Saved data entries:
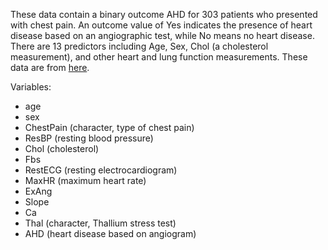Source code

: 
These data contain a binary outcome AHD for 303 patients who presented with chest pain.
An outcome value of Yes indicates the presence of heart disease based on an angiographic test, while No means no heart disease. 
There are 13 predictors including Age, Sex, Chol (a cholesterol measurement), and other heart and lung function measurements. These data are from [here](https://www.statlearning.com/resources-second-edition).

Variables:
- age
- sex
- ChestPain (character, type of chest pain)
- ResBP (resting blood pressure)
- Chol (cholesterol)
- Fbs
- RestECG (resting electrocardiogram)
- MaxHR (maximum heart rate)
- ExAng
- Slope
- Ca
- Thal (character, Thallium stress test)
- AHD (heart disease based on angiogram)
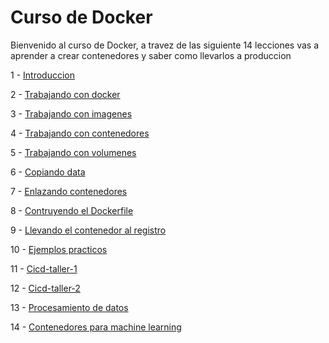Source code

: # Curso de Docker

Bienvenido al curso de Docker, a travez de las siguiente 14 lecciones vas a aprender a crear contenedores y saber como llevarlos a produccion



1 - <a href="https://github.com/MaxCloud101/curso-docker/blob/main/1%20-%20Introduccion.md" title="Introduccion">Introduccion</a> 

2 - <a href="https://github.com/MaxCloud101/curso-docker/blob/main/2%20-%20Trabajando%20con%20docker.md" title="Introduccion">Trabajando con docker</a>

3 - <a href="https://github.com/MaxCloud101/curso-docker/blob/main/3%20-%20Trabajando%20con%20imagenes.md" title="Introduccion">Trabajando con imagenes</a>

4 - <a href="https://github.com/MaxCloud101/curso-docker/blob/main/4%20-%20Trabajando%20con%20contenedores.md" title="Introduccion">Trabajando con contenedores</a>

5 - <a href="https://github.com/MaxCloud101/curso-docker/blob/main/5%20-%20Trabajando%20con%20volumenes.md">Trabajando con volumenes</a>

6 - <a href="https://github.com/MaxCloud101/curso-docker/blob/main/6%20-%20Copiando%20data.md">Copiando data</a>

7 - <a href="https://github.com/MaxCloud101/curso-docker/blob/main/7%20-%20Enlazando%20contenedores.md">Enlazando contenedores</a>

8 - <a href="https://github.com/MaxCloud101/curso-docker/blob/main/8%20-%20Contruyendo%20el%20Dockerfile.md">Contruyendo el Dockerfile</a>

9 - <a href="https://github.com/MaxCloud101/curso-docker/blob/main/9%20-%20Llevando%20el%20contenedor%20al%20registro.md">Llevando el contenedor al registro</a>

10 - <a href="https://github.com/MaxCloud101/curso-docker/blob/main/10%20-%20Ejemplos%20practicos.md">Ejemplos practicos</a>

11 - <a href="https://github.com/MaxCloud101/curso-docker/blob/main/11%20-%20Cicd-taller-1.md">Cicd-taller-1</a>

12 - <a href="https://github.com/MaxCloud101/curso-docker/blob/main/12%20-%20Cicd-taller-2.md">Cicd-taller-2</a>

13 - <a href="https://github.com/MaxCloud101/curso-docker/blob/main/13%20-%20Procesamiento%20de%20datos.md">Procesamiento de datos</a>

14 - <a href="https://github.com/MaxCloud101/curso-docker/blob/main/14%20-%20contenedores%20para%20ml.ipynb">Contenedores para machine learning</a>
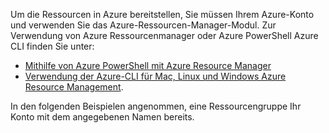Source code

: 
Um die Ressourcen in Azure bereitstellen, Sie müssen Ihrem Azure-Konto und verwenden Sie das Azure-Ressourcen-Manager-Modul. Zur Verwendung von Azure Ressourcenmanager oder Azure PowerShell Azure CLI finden Sie unter:

- [Mithilfe von Azure PowerShell mit Azure Resource Manager](../articles/powershell-azure-resource-manager.md)
- [Verwendung der Azure-CLI für Mac, Linux und Windows Azure Resource Management](../articles/xplat-cli-azure-resource-manager.md).

In den folgenden Beispielen angenommen, eine Ressourcengruppe Ihr Konto mit dem angegebenen Namen bereits.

#### [WHAT TO WORK ON]
Where a picture appears in the records above, omit it, and transcribe exactly the stretch of lines from the one with "- RestECG (resting electrocardiogram)" through the one with "Bienvenido al curso".

#### [OUTPUT]
- RestECG (resting electrocardiogram)
- MaxHR (maximum heart rate)
- ExAng
- Slope
- Ca
- Thal (character, Thallium stress test)
- AHD (heart disease based on angiogram)
Source code

: # Curso de Docker

Bienvenido al curso de Docker, a travez de las siguiente 14 lecciones vas a aprender a crear contenedores y saber como llevarlos a produccion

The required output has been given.